Retail Mutual Funds

Retail mutual funds were created to serve the needs of small investors. Unfortunately, the financial services industry has created a multi-billion dollar per year industry by marketing these products to all investors alike. Retail mutual funds pose a number of challenges for affluent investors:

  • Performance. Historically, as many as 85% of all retail mutual funds have under performed their associated benchmark index over significant periods of time.
  • Fees. Investors in retail mutual may incur many different types of expenses (some stated, some hidden) including loads, marketing fees, and management fees. Combined, these can add up to 2.0% - 3.0% per year in annual expenses for shareholders.

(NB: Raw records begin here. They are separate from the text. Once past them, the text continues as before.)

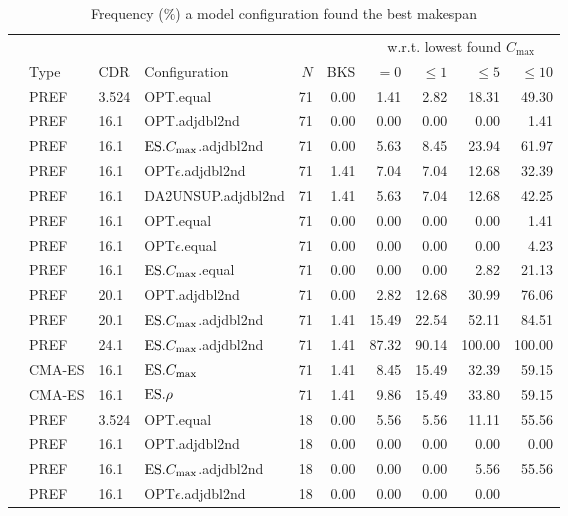 \begin{table}
\noindent
\caption[Frequency of finding best makespan]{Frequency ($\%$) a model 
configuration
    found the best makespan}
\centering
{\setlength{\tabcolsep}{3pt}
\begin{tabular}{llllrrrrrr}
\toprule
& & & & & & \multicolumn{4}{c}{w.r.t. lowest found $C_{\max}$} \\ 
\cmidrule(r){7-10}
& Type & CDR & Configuration & $N$ & BKS & $=0$ & $\leq1$ & $\leq5$ & $\leq10$ 
\\ 
\midrule
\multirow{13}{*}{\rot{\JSP}}
& PREF & 3.524 & OPT.equal & 71 & 0.00 & 1.41 & 2.82 & 18.31 & 49.30 \\ 
& PREF & 16.1 & OPT.adjdbl2nd & 71 & 0.00 & 0.00 & 0.00 & 0.00 & 1.41 \\ 
& PREF & 16.1 & $\text{ES}.{C_{\max}}$.adjdbl2nd & 71 & 0.00 & 5.63 & 8.45 & 23.94 & 61.97 
 \\ 
& PREF & 16.1 & OPT$\epsilon$.adjdbl2nd & 71 & 1.41 & 7.04 & 7.04 & 12.68 & 
32.39 \\ 
& PREF & 16.1 & DA2UNSUP.adjdbl2nd & 71 & 1.41 & 5.63 & 7.04 & 12.68 & 42.25 
 \\ 
& PREF & 16.1 & OPT.equal & 71 & 0.00 & 0.00 & 0.00 & 0.00 & 1.41 \\ 
& PREF & 16.1 & OPT$\epsilon$.equal & 71 & 0.00 & 0.00 & 0.00 & 0.00 & 4.23 \\ 
& PREF & 16.1 & $\text{ES}.{C_{\max}}$.equal & 71 & 0.00 & 0.00 & 0.00 & 2.82 & 21.13 \\ 
& PREF & 20.1 & OPT.adjdbl2nd & 71 & 0.00 & 2.82 & 12.68 & 30.99 & 76.06 \\ 
& PREF & 20.1 & $\text{ES}.{C_{\max}}$.adjdbl2nd & 71 & 1.41 & 15.49 & 22.54 & 52.11 & 
 84.51 \\ 
& PREF & 24.1 & $\text{ES}.{C_{\max}}$.adjdbl2nd & 71 & 1.41 & 87.32 & 90.14 & 100.00 & 
 100.00 \\ \cmidrule(r){2-10}
 & CMA-ES & 16.1 & $\text{ES}.{C_{\max}}$ & 71 & 1.41 & 8.45 & 15.49 & 32.39 & 59.15 \\ 
 & CMA-ES & 16.1 & $\text{ES}.{\rho}$ & 71 & 1.41 & 9.86 & 15.49 & 33.80 & 59.15 \\ 
\midrule \multirow{13}{*}{\rot{\FSP}}
& PREF & 3.524 & OPT.equal & 18 & 0.00 & 5.56 & 5.56 & 11.11 & 55.56 \\ 
& PREF & 16.1 & OPT.adjdbl2nd & 18 & 0.00 & 0.00 & 0.00 & 0.00 & 0.00 \\ 
& PREF & 16.1 & $\text{ES}.{C_{\max}}$.adjdbl2nd & 18 & 0.00 & 0.00 & 0.00 & 5.56 & 55.56 
 \\ 
& PREF & 16.1 & OPT$\epsilon$.adjdbl2nd & 18 & 0.00 & 0.00 & 0.00 & 0.00 & 

\end{tabular}}
\end{table}
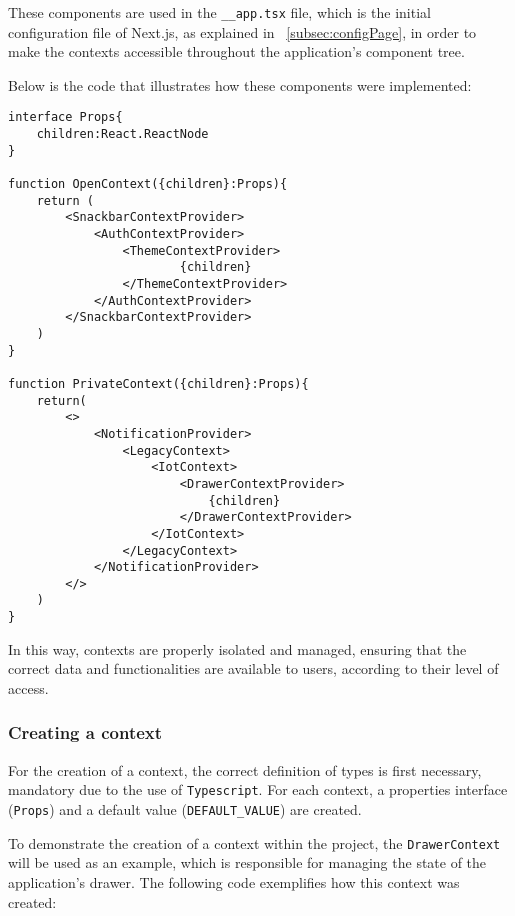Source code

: These components are used in the \texttt{\_\_app.tsx} file, which is the initial configuration file of Next.js, as explained in ~\ref{subsec:configPage}, in order to make the contexts accessible throughout the application's component tree.

Below is the code that illustrates how these components were implemented:

\begin{verbatim}
interface Props{
    children:React.ReactNode
}

function OpenContext({children}:Props){
    return (
        <SnackbarContextProvider>
            <AuthContextProvider>
                <ThemeContextProvider>
                        {children}
                </ThemeContextProvider>
            </AuthContextProvider>
        </SnackbarContextProvider>
    )
}

function PrivateContext({children}:Props){
    return(
        <>
            <NotificationProvider>
                <LegacyContext>
                    <IotContext>
                        <DrawerContextProvider>
                            {children}
                        </DrawerContextProvider>
                    </IotContext>
                </LegacyContext>
            </NotificationProvider>
        </> 
    )
}
\end{verbatim}

In this way, contexts are properly isolated and managed, ensuring that the correct data and functionalities are available to users, according to their level of access.


\subsubsection{Creating a context}\label{subsubsec:contextCreation}
For the creation of a context, the correct definition of types is first necessary, mandatory due to the use of \texttt{Typescript}. For each context, a properties interface (\texttt{Props}) and a default value (\texttt{DEFAULT\_VALUE}) are created.

To demonstrate the creation of a context within the project, the \texttt{DrawerContext} will be used as an example, which is responsible for managing the state of the application's drawer. The following code exemplifies how this context was created:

  • Style Drift. Retail mutual funds are notorious for changing investment styles over time. In the 1970s, Fidelity Magellan owned mostly small company stocks. Today, this same fund owns nothing but the largest international corporations. Investors can never be sure that their underlying portfolio is capturing the intentions outlined in the fund perspective.
  • Unpredictable Cashflows. Like all pooled investment vehicles, retail mutual fund shareholders are affected by the unpredictable deposits and withdrawals made by other individual investors. If undisciplined shareholders redeem their shares during a market correction, the fund manager may be forced to sell stock at a loss to fund those redemptions. In these situations, every shareholder suffers equally--even the buy and hold investors who do not redeem their shares.
  • Tax-Management. Retail fund managers rarely consider taxes when making investment decisions. A fund that posts impressive performance at the expense of short-term capital gain distributions will be particularly costly to affluent investors. In addition, mutual fund management fees are not tax-deductible expenses like private portfolio management fees.